======== Records ========

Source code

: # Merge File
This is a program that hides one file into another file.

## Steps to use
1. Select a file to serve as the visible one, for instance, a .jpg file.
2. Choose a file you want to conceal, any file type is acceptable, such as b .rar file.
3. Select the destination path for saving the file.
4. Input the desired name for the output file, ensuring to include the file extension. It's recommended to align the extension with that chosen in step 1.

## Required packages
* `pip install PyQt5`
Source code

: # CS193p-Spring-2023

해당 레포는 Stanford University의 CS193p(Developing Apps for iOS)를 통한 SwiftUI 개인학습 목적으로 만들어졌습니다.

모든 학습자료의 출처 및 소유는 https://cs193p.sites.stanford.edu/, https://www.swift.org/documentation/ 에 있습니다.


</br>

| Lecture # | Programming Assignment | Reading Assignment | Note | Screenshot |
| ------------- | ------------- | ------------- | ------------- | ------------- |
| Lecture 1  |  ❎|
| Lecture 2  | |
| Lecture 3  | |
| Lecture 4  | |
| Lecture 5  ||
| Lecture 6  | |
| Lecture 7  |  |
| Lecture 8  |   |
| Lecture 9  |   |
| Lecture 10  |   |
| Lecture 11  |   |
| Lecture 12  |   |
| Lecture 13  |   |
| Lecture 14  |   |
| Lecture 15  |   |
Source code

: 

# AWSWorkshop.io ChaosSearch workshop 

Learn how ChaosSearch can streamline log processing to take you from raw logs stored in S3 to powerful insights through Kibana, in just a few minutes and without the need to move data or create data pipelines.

========

From the line containing "Note | Screenshot |" through the last line of the records above, reproduce every line exactly.

| Lecture # | Programming Assignment | Reading Assignment | Note | Screenshot |
| ------------- | ------------- | ------------- | ------------- | ------------- |
| Lecture 1  |  ❎|
| Lecture 2  | |
| Lecture 3  | |
| Lecture 4  | |
| Lecture 5  ||
| Lecture 6  | |
| Lecture 7  |  |
| Lecture 8  |   |
| Lecture 9  |   |
| Lecture 10  |   |
| Lecture 11  |   |
| Lecture 12  |   |
| Lecture 13  |   |
| Lecture 14  |   |
| Lecture 15  |   |
Source code

: 

# AWSWorkshop.io ChaosSearch workshop 

Learn how ChaosSearch can streamline log processing to take you from raw logs stored in S3 to powerful insights through Kibana, in just a few minutes and without the need to move data or create data pipelines.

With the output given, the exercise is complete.